To produce 1 MW, and when using crystalline technology, you’d need to reserve 4 acres of land. With thin-film technology, it’d be 4.5 to 5 acres. At $500 per acre, your monthly costs for a 1 MW solar farm would be a bare minimum of $2,000.

And that doesn’t take into account overall efficiency. Crystalline solar panels work out to around 18% efficiency, while thin-film technology is a mere 12%. Overall, “for every acre, the plant produces an average of 0.357 GWh or 357 MWh of energy per year.”

Solar is booming around the globe, and residential solar installation is one of the fastest-growing businesses in the U.S. But the most efficient photovoltaic avenue – solar farms – is prohibitively expensive, a land hog, or both.

Thus, floating photovoltaic (FPV) systems have surged in popularity since at least 2007, when the first one came online at the Far Niente Winery in California, and it’s mainly grown in China, Japan, and the U.K.

Japan currently boasts 70 of the largest FPV systems in the world, and the biggest one – a 40 MW goliath – resides in Huainan, China.

So the U.S. isn’t breaking any records, but circumstances are colluding in favor of FPVs.

Healdsburg, CA’s 4.78 megawatt floating-solar array – for the recycled-water ponds at its Wastewater Treatment Facility – will provide 8% of the city’s electric needs and go a long way towards fulfilling their 50% renewable energy mandate by 2025 and 60% by 2030.

It also taps into the intrinsic advantages of FPVs.

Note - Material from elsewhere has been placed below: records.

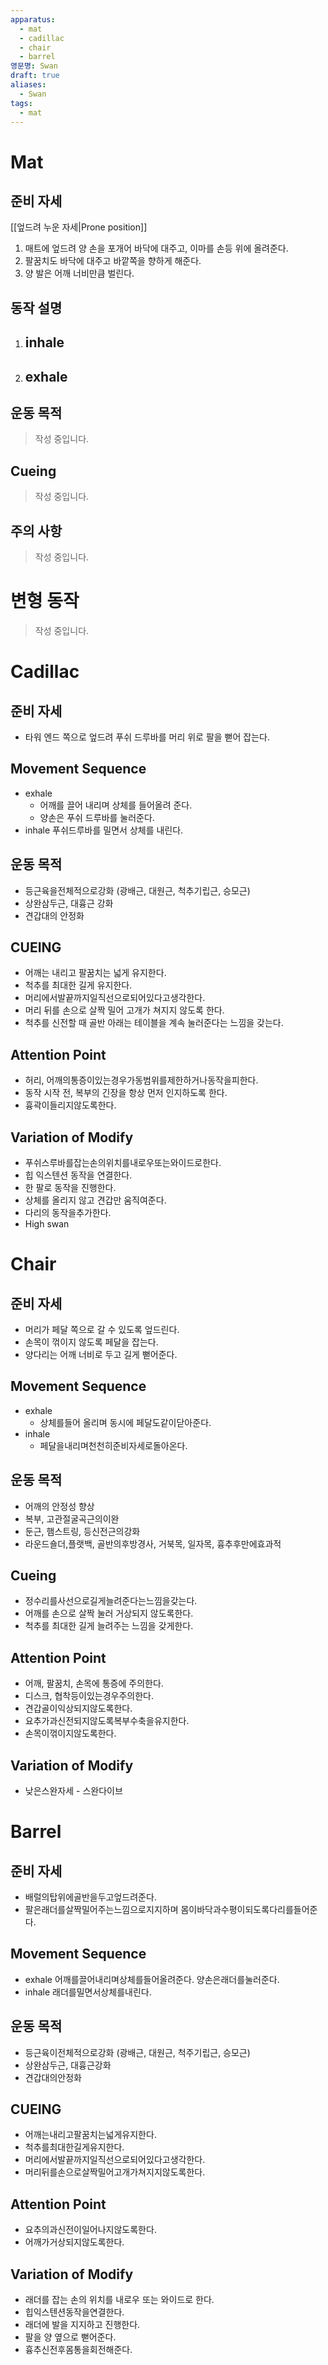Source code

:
 ```yaml
---
apparatus:
  - mat
  - cadillac
  - chair
  - barrel
영문명: Swan
draft: true
aliases:
  - Swan
tags:
  - mat
---
```


# Mat

## 준비 자세

[[엎드려 누운 자세|Prone position]]

1. 매트에 엎드려 양 손을 포개어 바닥에 대주고, 이마를 손등 위에 올려준다.
2. 팔꿈치도 바닥에 대주고 바깥쪽을 향하게 해준다.
3. 양 발은 어깨 너비만큼 벌린다.

## 동작 설명

1. inhale
   -

2. exhale
   -

## 운동 목적

> 작성 중입니다.

## Cueing

> 작성 중입니다.

## 주의 사항

> 작성 중입니다.

# 변형 동작

> 작성 중입니다.

# Cadillac

## 준비 자세

- 타워 엔드 쪽으로 엎드려 푸쉬 드루바를 머리 위로 팔을 뻗어 잡는다.

## Movement Sequence

- exhale
    - 어깨를 끌어 내리며 상체를 들어올려 준다.
    - 양손은 푸쉬 드루바를 눌러준다.
- inhale 푸쉬드루바를 밀면서 상체를 내린다.

## 운동 목적

- 등근육을전체적으로강화 (광배근, 대원근, 척추기립근, 승모근)
- 상완삼두근, 대흉근 강화
- 견갑대의 안정화

## CUEING

- 어깨는 내리고 팔꿈치는 넓게 유지한다.
- 척추를 최대한 길게 유지한다.
- 머리에서발끝까지일직선으로되어있다고생각한다.
- 머리 뒤를 손으로 살짝 밀어 고개가 쳐지지 않도록 한다.
- 척추를 신전할 때 골반 아래는 테이블을 계속 눌러준다는 느낌을 갖는다.

## Attention Point

- 허리, 어깨의통증이있는경우가동범위를제한하거나동작을피한다.
- 동작 시작 전, 복부의 긴장을 항상 먼저 인지하도록 한다.
- 흉곽이들리지않도록한다.

## Variation of Modify

- 푸쉬스루바를잡는손의위치를내로우또는와이드로한다.
- 힙 익스텐션 동작을 연결한다.
- 한 팔로 동작을 진행한다.
- 상체를 올리지 않고 견갑만 움직여준다.
- 다리의 동작을추가한다.
- High swan

# Chair

## 준비 자세

- 머리가 페달 쪽으로 갈 수 있도록 엎드린다.
- 손목이 꺾이지 않도록 페달을 잡는다.
- 양다리는 어깨 너비로 두고 길게 뻗어준다.

## Movement Sequence

- exhale
    - 상체를들어 올리며 동시에 페달도같이닫아준다.
- inhale
    - 페달을내리며천천히준비자세로돌아온다.

## 운동 목적

- 어깨의 안정성 향상
- 복부, 고관절굴곡근의이완
- 둔근, 햄스트링, 등신전근의강화
- 라운드숄더,플랫백, 골반의후방경사, 거북목, 일자목, 흉추후만에효과적

## Cueing

- 정수리를사선으로길게늘려준다는느낌을갖는다.
- 어깨를 손으로 살짝 눌러 거상되지 않도록한다.
- 척추를 최대한 길게 늘려주는 느낌을 갖게한다.

## Attention Point

- 어깨, 팔꿈치, 손목에 통증에 주의한다.
- 디스크, 협착등이있는경우주의한다.
- 견갑골이익상되지않도록한다.
- 요추가과신전되지않도록복부수축을유지한다.
- 손목이꺾이지않도록한다.

## Variation of Modify

- 낮은스완자세 - 스완다이브

# Barrel

## 준비 자세

- 배럴의탑위에골반을두고엎드려준다.
- 팔은래더를살짝밀어주는느낌으로지지하며 몸이바닥과수평이되도록다리를들어준다.

## Movement Sequence

- exhale 어깨를끌어내리며상체를들어올려준다. 양손은래더를눌러준다.
- inhale 래더를밀면서상체를내린다.

## 운동 목적

- 등근육이전체적으로강화 (광배근, 대원근, 척주기립근, 승모근)
- 상완삼두근, 대흉근강화
- 견갑대의안정화

## CUEING

- 어깨는내리고팔꿈치는넓게유지한다.
- 척추를최대한길게유지한다.
- 머리에서발끝까지일직선으로되어있다고생각한다.
- 머리뒤를손으로살짝밀어고개가쳐지지않도록한다.

## Attention Point

- 요추의과신전이일어나지않도록한다.
- 어깨가거상되지않도록한다.

## Variation of Modify

- 래더를 잡는 손의 위치를 내로우 또는 와이드로 한다.
- 힙익스텐션동작을연결한다.
- 래더에 발을 지지하고 진행한다.
- 팔을 양 옆으로 뻗어준다.
- 흉추신전후몸통을회전해준다.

The Florida Solar Energy Center (FSEC) notes that limited land availability (for solar farms) and reduced site-preparation costs (for FPVs) support floating solar. And because photovoltaic systems perform better when they’re cooler, and evaporative cooling could result in lower cell temperatures for FPVs, floating solar is potentially more efficient than its land-based cousin.

FPVs also reduce light exposure and lower water temperatures, with the fringe benefit of reducing harmful algae growth.

It’s an intriguing twist on a renewable energy mainstay.